- What is being asked: Scan the data below for the string "more". Copy every line where it appears.

Given records below:

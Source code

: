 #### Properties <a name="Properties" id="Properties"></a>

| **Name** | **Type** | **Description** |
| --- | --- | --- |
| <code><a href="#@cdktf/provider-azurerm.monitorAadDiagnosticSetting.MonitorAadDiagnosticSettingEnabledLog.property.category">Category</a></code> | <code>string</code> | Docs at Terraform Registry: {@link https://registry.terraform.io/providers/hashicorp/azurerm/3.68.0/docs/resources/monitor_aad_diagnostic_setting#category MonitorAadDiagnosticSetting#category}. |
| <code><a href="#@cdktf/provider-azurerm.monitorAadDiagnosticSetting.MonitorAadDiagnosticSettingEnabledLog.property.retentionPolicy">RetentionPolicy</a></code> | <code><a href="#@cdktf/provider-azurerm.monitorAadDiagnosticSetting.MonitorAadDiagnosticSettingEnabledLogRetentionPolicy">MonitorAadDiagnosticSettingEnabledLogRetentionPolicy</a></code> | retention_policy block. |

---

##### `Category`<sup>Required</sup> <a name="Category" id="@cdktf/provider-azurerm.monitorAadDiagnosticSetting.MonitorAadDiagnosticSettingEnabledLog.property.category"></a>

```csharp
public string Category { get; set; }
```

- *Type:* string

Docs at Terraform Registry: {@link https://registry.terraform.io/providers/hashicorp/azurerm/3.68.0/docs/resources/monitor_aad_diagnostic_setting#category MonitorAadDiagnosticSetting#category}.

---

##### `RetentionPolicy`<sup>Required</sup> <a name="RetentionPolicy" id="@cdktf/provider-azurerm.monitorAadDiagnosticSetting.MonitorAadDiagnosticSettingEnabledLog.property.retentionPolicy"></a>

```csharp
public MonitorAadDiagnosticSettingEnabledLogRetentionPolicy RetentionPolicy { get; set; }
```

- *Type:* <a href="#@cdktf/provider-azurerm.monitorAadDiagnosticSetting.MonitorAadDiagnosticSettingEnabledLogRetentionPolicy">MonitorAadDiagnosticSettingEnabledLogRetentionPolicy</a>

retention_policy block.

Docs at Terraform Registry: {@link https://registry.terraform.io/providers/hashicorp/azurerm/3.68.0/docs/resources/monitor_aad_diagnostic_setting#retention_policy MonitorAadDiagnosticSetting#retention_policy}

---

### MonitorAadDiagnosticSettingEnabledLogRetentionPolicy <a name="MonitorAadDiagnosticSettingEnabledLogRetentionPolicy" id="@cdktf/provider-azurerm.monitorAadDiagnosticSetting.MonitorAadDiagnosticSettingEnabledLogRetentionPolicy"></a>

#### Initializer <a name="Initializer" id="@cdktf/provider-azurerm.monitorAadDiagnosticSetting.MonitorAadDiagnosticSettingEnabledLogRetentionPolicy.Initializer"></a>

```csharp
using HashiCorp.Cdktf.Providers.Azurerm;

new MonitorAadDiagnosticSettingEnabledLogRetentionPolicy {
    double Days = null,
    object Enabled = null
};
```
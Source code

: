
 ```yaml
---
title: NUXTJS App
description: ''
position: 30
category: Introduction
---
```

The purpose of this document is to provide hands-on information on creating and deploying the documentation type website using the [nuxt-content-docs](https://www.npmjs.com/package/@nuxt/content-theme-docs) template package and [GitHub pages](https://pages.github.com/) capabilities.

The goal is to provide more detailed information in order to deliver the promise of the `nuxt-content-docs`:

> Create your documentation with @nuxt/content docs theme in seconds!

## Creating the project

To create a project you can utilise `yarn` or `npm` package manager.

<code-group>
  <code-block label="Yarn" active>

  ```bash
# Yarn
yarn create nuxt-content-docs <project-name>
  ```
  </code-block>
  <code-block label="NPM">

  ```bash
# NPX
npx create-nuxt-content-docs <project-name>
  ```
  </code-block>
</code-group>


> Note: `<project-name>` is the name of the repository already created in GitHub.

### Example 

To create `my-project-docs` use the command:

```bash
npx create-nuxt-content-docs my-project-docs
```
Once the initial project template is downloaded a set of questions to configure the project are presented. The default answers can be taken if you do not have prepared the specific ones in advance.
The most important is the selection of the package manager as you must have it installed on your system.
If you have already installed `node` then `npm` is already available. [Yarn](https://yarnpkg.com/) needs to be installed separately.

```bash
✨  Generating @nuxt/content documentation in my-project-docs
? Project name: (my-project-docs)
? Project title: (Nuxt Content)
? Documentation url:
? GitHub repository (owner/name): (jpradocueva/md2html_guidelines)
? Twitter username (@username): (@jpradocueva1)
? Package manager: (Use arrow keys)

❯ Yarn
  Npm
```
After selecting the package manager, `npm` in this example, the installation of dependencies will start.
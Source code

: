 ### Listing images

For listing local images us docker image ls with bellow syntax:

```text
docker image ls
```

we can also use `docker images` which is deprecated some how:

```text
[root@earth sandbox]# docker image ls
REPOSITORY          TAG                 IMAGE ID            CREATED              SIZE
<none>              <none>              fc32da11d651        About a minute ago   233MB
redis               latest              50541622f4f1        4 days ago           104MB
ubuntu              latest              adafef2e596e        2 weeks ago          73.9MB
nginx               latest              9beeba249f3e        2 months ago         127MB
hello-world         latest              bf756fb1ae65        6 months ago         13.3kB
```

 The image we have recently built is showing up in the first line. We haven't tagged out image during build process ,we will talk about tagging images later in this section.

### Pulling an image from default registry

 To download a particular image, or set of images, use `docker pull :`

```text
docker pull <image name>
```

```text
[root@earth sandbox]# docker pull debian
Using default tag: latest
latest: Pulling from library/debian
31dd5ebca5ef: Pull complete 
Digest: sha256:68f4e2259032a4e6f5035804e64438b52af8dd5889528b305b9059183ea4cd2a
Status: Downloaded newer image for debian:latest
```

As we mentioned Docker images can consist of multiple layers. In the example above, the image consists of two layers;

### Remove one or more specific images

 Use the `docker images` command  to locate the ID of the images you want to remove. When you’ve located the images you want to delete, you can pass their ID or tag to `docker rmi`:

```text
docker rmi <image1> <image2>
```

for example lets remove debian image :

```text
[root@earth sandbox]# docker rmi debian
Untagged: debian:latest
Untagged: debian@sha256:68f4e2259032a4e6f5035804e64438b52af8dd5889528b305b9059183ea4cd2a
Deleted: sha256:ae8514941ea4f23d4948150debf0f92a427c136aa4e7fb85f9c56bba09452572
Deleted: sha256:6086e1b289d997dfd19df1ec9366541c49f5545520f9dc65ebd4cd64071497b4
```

End of Given records.

- Completed task:
The goal is to provide more detailed information in order to deliver the promise of the `nuxt-content-docs`:
### Remove one or more specific images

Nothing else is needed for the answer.